* WORK INSTRUCTIONS *
In the entries below, count the lines holding "tikzpicture". Reply with the number only.

(Document images with source code)
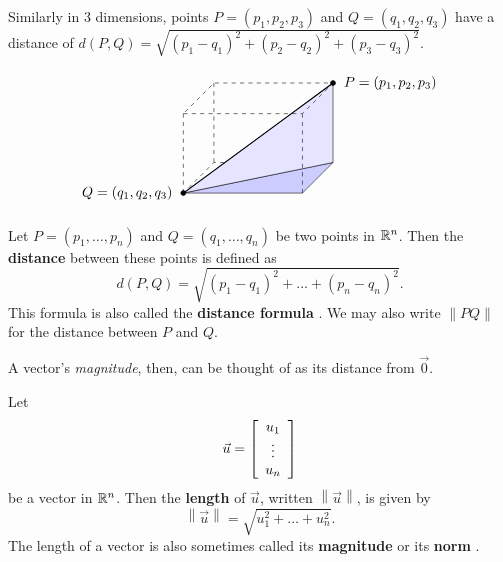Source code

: \documentclass{ximera}
\begin{document}
\begin{example}
\begin{remark}
    Similarly in 3 dimensions, points $P=(p_1,p_2,p_3)$ and
    $Q = (q_1,q_2,q_3)$ have a distance of $d(P,Q)=\sqrt{(p_1-q_1)^2+(p_2-q_2)^2+(p_3-q_3)^2}$.

    \begin{equation*}
      \begin{tikzpicture}[scale=1]
        \draw[dashed] (3,0,-2) -- (0,0,-2) -- (0,0,0);
        \draw[dashed] (0,0,0) -- (0,2,0);
        \draw[dashed] (0,0,-2) -- (0,2,-2);
        \draw[fill=blue!20] (0,0,0) -- (3,0,0) -- (3,0,-2) -- cycle;
        \draw[fill=blue!10] (0,0,0) -- (3,0,-2) -- (3,2,-2) -- cycle;
        \draw[dashed] (0,2,0) -- (3,2,0) -- (3,2,-2) -- (0,2,-2) -- cycle;
        \draw[dashed] (3,0,0) -- (3,2,0);
        \draw[thick] (0,0,0) -- (3,2,-2);
        \draw[fill](0,0,0) circle [radius=1.8pt] node[left=1ex]{$Q=(q_1,q_2,q_3)$};
        \draw[fill](3,2,-2) circle [radius=1.8pt] node[right=1ex]{$P=(p_1,p_2,p_3)$};
      \end{tikzpicture}
    \end{equation*}

  
\begin{definition}
  
      Let $P=(p_1,\ldots,p_n)$ and $Q=(q_1,\ldots,q_n)$ be two points in
      $\R^n$. Then the \textbf{distance}%
       between these points is defined as
      \begin{equation*}
        d(P, Q) = \sqrt{(p_1-q_1)^2 + \ldots + (p_n-q_n)^2}.
      \end{equation*}
      This formula is also called the \textbf{distance formula}%
      . We may also write $\left\|PQ\right\|$ for the
      distance between $P$ and $Q$.
    \end{definition}

A vector's \textit{magnitude}, then, can be thought of as its distance from $\vec{0}$. 

\begin{definition}
  Let
  \begin{equation*}
    \vec{u} = \startmat{c} u_1 \\ \vdots \\ u_n \stopmat
  \end{equation*}
  be a vector in $\R^n$. Then the \textbf{length}%
   of $\vec{u}$, written $\left\| \vec{u} \right\|$,
  is given by
  \begin{equation*}
    \left\| \vec{u} \right\| = \sqrt{u_1^2 + \ldots + u_n^2}.
  \end{equation*}
  The length of a vector is also sometimes called its
  \textbf{magnitude}%
   or its
  \textbf{norm}%
  .
\end{definition}


\end{remark}
\end{example}
\end{document}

* ANSWER *
2